*** GIVEN RECORDS ***
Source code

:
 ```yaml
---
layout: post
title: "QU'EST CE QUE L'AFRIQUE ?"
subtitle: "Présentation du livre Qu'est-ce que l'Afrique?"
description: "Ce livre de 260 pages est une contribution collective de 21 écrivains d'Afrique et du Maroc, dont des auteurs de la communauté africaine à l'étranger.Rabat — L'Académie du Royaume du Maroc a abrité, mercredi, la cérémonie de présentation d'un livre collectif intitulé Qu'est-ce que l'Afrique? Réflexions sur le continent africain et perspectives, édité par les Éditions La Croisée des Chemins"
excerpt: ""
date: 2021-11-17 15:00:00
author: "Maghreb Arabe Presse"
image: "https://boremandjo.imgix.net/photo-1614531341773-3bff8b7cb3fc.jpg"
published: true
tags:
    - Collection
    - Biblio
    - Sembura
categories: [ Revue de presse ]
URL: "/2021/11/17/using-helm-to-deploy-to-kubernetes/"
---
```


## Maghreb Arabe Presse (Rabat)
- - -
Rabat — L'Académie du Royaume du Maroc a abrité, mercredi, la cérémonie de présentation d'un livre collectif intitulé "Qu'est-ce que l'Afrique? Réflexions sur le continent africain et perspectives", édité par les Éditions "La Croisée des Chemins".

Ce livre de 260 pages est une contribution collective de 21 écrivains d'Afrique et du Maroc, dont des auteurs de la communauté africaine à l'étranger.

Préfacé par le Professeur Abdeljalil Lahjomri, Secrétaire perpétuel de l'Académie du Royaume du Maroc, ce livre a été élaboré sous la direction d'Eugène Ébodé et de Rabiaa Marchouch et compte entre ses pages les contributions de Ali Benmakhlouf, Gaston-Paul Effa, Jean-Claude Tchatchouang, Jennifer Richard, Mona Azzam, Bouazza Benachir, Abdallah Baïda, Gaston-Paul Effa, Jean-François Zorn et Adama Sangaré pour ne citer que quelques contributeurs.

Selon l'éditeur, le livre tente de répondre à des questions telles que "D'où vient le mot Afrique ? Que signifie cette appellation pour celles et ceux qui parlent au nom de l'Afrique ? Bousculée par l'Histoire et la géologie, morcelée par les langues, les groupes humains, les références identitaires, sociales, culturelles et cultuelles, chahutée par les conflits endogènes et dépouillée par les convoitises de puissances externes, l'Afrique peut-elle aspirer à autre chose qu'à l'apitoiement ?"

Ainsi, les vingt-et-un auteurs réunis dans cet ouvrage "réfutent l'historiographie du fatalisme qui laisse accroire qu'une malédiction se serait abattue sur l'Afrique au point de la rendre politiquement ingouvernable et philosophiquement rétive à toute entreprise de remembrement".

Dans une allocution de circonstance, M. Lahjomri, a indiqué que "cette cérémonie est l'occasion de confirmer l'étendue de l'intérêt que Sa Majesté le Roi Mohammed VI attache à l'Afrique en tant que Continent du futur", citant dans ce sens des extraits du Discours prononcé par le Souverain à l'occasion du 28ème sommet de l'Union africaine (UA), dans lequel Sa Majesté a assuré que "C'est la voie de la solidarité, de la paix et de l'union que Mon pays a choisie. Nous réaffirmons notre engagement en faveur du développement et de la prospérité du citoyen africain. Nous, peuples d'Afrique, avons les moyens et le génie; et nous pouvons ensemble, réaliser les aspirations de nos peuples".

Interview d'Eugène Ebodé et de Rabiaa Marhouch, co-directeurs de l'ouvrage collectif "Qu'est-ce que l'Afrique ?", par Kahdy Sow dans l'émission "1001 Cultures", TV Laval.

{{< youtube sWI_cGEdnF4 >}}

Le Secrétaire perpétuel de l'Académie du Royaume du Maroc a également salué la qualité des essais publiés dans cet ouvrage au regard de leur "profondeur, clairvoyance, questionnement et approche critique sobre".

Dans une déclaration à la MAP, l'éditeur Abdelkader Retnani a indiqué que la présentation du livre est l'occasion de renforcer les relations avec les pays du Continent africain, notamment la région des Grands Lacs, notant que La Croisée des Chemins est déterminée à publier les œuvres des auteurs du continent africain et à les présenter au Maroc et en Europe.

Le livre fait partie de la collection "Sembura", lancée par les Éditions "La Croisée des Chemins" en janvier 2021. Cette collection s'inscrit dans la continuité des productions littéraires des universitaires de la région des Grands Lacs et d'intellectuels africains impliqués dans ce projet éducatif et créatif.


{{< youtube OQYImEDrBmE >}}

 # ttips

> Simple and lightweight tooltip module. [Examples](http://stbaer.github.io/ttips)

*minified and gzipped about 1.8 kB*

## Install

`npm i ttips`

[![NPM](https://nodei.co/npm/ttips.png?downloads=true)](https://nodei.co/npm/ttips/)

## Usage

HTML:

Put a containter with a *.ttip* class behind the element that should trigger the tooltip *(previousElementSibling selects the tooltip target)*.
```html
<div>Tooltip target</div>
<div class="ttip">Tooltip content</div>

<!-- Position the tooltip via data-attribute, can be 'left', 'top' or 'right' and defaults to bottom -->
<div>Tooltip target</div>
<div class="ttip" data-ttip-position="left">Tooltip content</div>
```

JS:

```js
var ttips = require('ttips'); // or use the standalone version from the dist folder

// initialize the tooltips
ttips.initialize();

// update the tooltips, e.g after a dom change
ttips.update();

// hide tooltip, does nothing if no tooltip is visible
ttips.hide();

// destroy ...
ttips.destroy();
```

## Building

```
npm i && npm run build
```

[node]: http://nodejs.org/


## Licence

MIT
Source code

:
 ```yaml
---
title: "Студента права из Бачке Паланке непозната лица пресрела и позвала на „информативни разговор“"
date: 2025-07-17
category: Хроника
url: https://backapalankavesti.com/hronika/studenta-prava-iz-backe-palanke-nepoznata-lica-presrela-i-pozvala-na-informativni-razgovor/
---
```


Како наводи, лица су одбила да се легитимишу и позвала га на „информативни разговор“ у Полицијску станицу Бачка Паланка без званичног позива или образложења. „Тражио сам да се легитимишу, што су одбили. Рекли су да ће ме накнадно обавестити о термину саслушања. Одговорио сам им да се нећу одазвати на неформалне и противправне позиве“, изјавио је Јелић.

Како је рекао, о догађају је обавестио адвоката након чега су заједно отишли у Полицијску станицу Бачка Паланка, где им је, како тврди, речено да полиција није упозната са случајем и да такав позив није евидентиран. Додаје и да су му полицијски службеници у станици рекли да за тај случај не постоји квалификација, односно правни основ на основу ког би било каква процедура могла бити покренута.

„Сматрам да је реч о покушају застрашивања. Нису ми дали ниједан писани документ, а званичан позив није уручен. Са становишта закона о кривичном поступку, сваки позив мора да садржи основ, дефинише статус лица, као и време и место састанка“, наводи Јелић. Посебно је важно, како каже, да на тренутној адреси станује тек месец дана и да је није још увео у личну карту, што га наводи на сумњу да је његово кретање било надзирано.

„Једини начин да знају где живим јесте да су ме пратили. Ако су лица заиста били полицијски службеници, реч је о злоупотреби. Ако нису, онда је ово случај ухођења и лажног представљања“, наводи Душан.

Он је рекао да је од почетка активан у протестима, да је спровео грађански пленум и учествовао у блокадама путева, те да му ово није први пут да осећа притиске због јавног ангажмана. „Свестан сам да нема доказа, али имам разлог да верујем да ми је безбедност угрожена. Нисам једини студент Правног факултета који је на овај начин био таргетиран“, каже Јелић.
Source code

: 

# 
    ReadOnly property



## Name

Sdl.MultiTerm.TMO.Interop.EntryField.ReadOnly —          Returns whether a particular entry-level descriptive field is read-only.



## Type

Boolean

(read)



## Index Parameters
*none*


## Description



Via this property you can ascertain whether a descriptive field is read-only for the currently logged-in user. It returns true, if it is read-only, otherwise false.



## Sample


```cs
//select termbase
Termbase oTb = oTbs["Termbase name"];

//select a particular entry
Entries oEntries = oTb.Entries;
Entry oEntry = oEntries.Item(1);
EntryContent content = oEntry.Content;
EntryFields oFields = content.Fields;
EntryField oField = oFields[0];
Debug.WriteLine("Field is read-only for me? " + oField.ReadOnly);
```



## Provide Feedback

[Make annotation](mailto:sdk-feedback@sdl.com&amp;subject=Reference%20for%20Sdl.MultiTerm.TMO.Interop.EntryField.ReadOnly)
***
YOUR TASK:
Look through the entries above and find each line where the word "class" occurs; copy those lines.

ANSWER SPACE:
Put a containter with a *.ttip* class behind the element that should trigger the tooltip *(previousElementSibling selects the tooltip target)*.
<div class="ttip">Tooltip content</div>
<div class="ttip" data-ttip-position="left">Tooltip content</div>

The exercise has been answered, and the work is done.